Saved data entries
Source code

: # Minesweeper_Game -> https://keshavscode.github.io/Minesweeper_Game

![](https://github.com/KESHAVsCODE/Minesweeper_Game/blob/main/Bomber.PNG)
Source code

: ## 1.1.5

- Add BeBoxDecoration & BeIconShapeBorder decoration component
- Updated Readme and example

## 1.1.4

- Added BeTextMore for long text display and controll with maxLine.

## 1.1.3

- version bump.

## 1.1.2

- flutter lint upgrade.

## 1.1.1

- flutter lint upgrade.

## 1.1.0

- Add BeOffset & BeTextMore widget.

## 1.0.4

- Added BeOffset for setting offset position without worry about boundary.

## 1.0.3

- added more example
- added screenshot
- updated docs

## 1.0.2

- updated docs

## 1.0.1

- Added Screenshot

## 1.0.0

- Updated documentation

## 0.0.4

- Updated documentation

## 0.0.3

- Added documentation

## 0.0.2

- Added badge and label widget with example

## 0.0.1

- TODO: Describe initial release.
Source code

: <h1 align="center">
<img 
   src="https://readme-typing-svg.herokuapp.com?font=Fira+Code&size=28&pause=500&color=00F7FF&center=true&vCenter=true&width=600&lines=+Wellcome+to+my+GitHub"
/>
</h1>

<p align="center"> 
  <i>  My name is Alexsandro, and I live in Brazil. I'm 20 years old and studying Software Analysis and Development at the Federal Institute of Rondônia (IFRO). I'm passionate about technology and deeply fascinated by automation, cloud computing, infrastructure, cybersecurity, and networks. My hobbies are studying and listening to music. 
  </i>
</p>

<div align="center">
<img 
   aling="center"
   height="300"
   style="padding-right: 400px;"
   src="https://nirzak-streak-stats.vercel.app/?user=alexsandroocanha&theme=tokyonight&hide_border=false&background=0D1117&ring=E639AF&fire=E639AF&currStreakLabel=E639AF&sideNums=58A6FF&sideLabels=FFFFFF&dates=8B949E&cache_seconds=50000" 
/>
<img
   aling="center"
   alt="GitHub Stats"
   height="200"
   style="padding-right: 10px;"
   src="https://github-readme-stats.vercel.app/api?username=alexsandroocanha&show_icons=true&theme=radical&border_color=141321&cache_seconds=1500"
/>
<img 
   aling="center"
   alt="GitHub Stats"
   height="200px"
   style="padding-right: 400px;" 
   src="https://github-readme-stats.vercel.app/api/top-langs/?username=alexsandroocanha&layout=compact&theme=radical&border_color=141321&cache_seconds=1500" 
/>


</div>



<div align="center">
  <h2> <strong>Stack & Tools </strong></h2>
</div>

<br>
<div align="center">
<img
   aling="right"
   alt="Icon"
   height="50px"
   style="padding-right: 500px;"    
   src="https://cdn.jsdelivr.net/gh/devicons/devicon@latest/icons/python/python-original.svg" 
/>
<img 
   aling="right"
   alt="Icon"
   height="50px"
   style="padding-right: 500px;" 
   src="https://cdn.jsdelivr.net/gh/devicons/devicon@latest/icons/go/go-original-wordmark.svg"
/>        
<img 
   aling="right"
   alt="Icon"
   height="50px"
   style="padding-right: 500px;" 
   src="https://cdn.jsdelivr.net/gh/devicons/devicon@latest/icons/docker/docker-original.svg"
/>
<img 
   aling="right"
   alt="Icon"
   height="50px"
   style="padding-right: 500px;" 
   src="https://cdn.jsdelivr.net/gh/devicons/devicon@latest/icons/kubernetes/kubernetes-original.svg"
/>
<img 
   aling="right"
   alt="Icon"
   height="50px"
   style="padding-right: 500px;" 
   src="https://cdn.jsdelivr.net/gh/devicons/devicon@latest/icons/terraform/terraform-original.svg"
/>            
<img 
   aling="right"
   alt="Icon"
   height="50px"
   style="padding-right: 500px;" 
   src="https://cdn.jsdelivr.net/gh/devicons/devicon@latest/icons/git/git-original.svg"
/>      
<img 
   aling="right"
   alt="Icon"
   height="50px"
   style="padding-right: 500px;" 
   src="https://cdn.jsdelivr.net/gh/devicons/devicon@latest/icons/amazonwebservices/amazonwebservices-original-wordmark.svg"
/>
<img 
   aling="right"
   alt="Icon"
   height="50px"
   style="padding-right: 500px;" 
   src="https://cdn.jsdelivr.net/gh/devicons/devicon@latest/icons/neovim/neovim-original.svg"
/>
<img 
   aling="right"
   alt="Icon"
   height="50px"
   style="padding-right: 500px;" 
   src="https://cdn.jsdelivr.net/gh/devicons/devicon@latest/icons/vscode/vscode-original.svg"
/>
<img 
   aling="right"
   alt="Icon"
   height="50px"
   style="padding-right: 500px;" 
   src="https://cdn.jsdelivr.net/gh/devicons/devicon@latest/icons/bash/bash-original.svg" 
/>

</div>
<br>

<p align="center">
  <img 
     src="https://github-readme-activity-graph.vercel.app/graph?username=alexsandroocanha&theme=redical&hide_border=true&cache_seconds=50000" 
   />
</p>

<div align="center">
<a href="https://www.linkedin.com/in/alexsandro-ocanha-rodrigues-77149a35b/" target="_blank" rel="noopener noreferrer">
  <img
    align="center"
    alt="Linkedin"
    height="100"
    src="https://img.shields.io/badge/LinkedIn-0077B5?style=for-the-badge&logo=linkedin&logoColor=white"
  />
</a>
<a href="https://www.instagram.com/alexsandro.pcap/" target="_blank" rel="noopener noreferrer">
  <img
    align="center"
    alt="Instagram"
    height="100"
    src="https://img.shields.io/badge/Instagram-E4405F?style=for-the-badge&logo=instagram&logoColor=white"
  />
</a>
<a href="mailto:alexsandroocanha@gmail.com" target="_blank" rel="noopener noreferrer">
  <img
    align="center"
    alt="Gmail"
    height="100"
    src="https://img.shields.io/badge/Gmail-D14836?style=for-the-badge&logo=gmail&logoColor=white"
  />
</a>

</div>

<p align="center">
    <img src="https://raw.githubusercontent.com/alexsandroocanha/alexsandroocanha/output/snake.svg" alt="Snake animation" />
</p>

• **Required work**
The answer must be the data above, repeated exactly as it stands.

• **Solution for this exercise**
Source code

: # Minesweeper_Game -> https://keshavscode.github.io/Minesweeper_Game

![](https://github.com/KESHAVsCODE/Minesweeper_Game/blob/main/Bomber.PNG)
Source code

: ## 1.1.5

- Add BeBoxDecoration & BeIconShapeBorder decoration component
- Updated Readme and example

## 1.1.4

- Added BeTextMore for long text display and controll with maxLine.

## 1.1.3

- version bump.

## 1.1.2

- flutter lint upgrade.

## 1.1.1

- flutter lint upgrade.

## 1.1.0

- Add BeOffset & BeTextMore widget.

## 1.0.4

- Added BeOffset for setting offset position without worry about boundary.

## 1.0.3

- added more example
- added screenshot
- updated docs

## 1.0.2

- updated docs

## 1.0.1

- Added Screenshot

## 1.0.0

- Updated documentation

## 0.0.4

- Updated documentation

## 0.0.3

- Added documentation

## 0.0.2

- Added badge and label widget with example

## 0.0.1

- TODO: Describe initial release.
Source code

: <h1 align="center">
<img 
   src="https://readme-typing-svg.herokuapp.com?font=Fira+Code&size=28&pause=500&color=00F7FF&center=true&vCenter=true&width=600&lines=+Wellcome+to+my+GitHub"
/>
</h1>

<p align="center"> 
  <i>  My name is Alexsandro, and I live in Brazil. I'm 20 years old and studying Software Analysis and Development at the Federal Institute of Rondônia (IFRO). I'm passionate about technology and deeply fascinated by automation, cloud computing, infrastructure, cybersecurity, and networks. My hobbies are studying and listening to music. 
  </i>
</p>

<div align="center">
<img 
   aling="center"
   height="300"
   style="padding-right: 400px;"
   src="https://nirzak-streak-stats.vercel.app/?user=alexsandroocanha&theme=tokyonight&hide_border=false&background=0D1117&ring=E639AF&fire=E639AF&currStreakLabel=E639AF&sideNums=58A6FF&sideLabels=FFFFFF&dates=8B949E&cache_seconds=50000" 
/>
<img
   aling="center"
   alt="GitHub Stats"
   height="200"
   style="padding-right: 10px;"
   src="https://github-readme-stats.vercel.app/api?username=alexsandroocanha&show_icons=true&theme=radical&border_color=141321&cache_seconds=1500"
/>
<img 
   aling="center"
   alt="GitHub Stats"
   height="200px"
   style="padding-right: 400px;" 
   src="https://github-readme-stats.vercel.app/api/top-langs/?username=alexsandroocanha&layout=compact&theme=radical&border_color=141321&cache_seconds=1500" 
/>


</div>



<div align="center">
  <h2> <strong>Stack & Tools </strong></h2>
</div>

<br>
<div align="center">
<img
   aling="right"
   alt="Icon"
   height="50px"
   style="padding-right: 500px;"    
   src="https://cdn.jsdelivr.net/gh/devicons/devicon@latest/icons/python/python-original.svg" 
/>
<img 
   aling="right"
   alt="Icon"
   height="50px"
   style="padding-right: 500px;" 
   src="https://cdn.jsdelivr.net/gh/devicons/devicon@latest/icons/go/go-original-wordmark.svg"
/>        
<img 
   aling="right"
   alt="Icon"
   height="50px"
   style="padding-right: 500px;" 
   src="https://cdn.jsdelivr.net/gh/devicons/devicon@latest/icons/docker/docker-original.svg"
/>
<img 
   aling="right"
   alt="Icon"
   height="50px"
   style="padding-right: 500px;" 
   src="https://cdn.jsdelivr.net/gh/devicons/devicon@latest/icons/kubernetes/kubernetes-original.svg"
/>
<img 
   aling="right"
   alt="Icon"
   height="50px"
   style="padding-right: 500px;" 
   src="https://cdn.jsdelivr.net/gh/devicons/devicon@latest/icons/terraform/terraform-original.svg"
/>            
<img 
   aling="right"
   alt="Icon"
   height="50px"
   style="padding-right: 500px;" 
   src="https://cdn.jsdelivr.net/gh/devicons/devicon@latest/icons/git/git-original.svg"
/>      
<img 
   aling="right"
   alt="Icon"
   height="50px"
   style="padding-right: 500px;" 
   src="https://cdn.jsdelivr.net/gh/devicons/devicon@latest/icons/amazonwebservices/amazonwebservices-original-wordmark.svg"
/>
<img 
   aling="right"
   alt="Icon"
   height="50px"
   style="padding-right: 500px;" 
   src="https://cdn.jsdelivr.net/gh/devicons/devicon@latest/icons/neovim/neovim-original.svg"
/>
<img 
   aling="right"
   alt="Icon"
   height="50px"
   style="padding-right: 500px;" 
   src="https://cdn.jsdelivr.net/gh/devicons/devicon@latest/icons/vscode/vscode-original.svg"
/>
<img 
   aling="right"
   alt="Icon"
   height="50px"
   style="padding-right: 500px;" 
   src="https://cdn.jsdelivr.net/gh/devicons/devicon@latest/icons/bash/bash-original.svg" 
/>

</div>
<br>

<p align="center">
  <img 
     src="https://github-readme-activity-graph.vercel.app/graph?username=alexsandroocanha&theme=redical&hide_border=true&cache_seconds=50000" 
   />
</p>

<div align="center">
<a href="https://www.linkedin.com/in/alexsandro-ocanha-rodrigues-77149a35b/" target="_blank" rel="noopener noreferrer">
  <img
    align="center"
    alt="Linkedin"
    height="100"
    src="https://img.shields.io/badge/LinkedIn-0077B5?style=for-the-badge&logo=linkedin&logoColor=white"
  />
</a>
<a href="https://www.instagram.com/alexsandro.pcap/" target="_blank" rel="noopener noreferrer">
  <img
    align="center"
    alt="Instagram"
    height="100"
    src="https://img.shields.io/badge/Instagram-E4405F?style=for-the-badge&logo=instagram&logoColor=white"
  />
</a>
<a href="mailto:alexsandroocanha@gmail.com" target="_blank" rel="noopener noreferrer">
  <img
    align="center"
    alt="Gmail"
    height="100"
    src="https://img.shields.io/badge/Gmail-D14836?style=for-the-badge&logo=gmail&logoColor=white"
  />
</a>

</div>

<p align="center">
    <img src="https://raw.githubusercontent.com/alexsandroocanha/alexsandroocanha/output/snake.svg" alt="Snake animation" />
</p>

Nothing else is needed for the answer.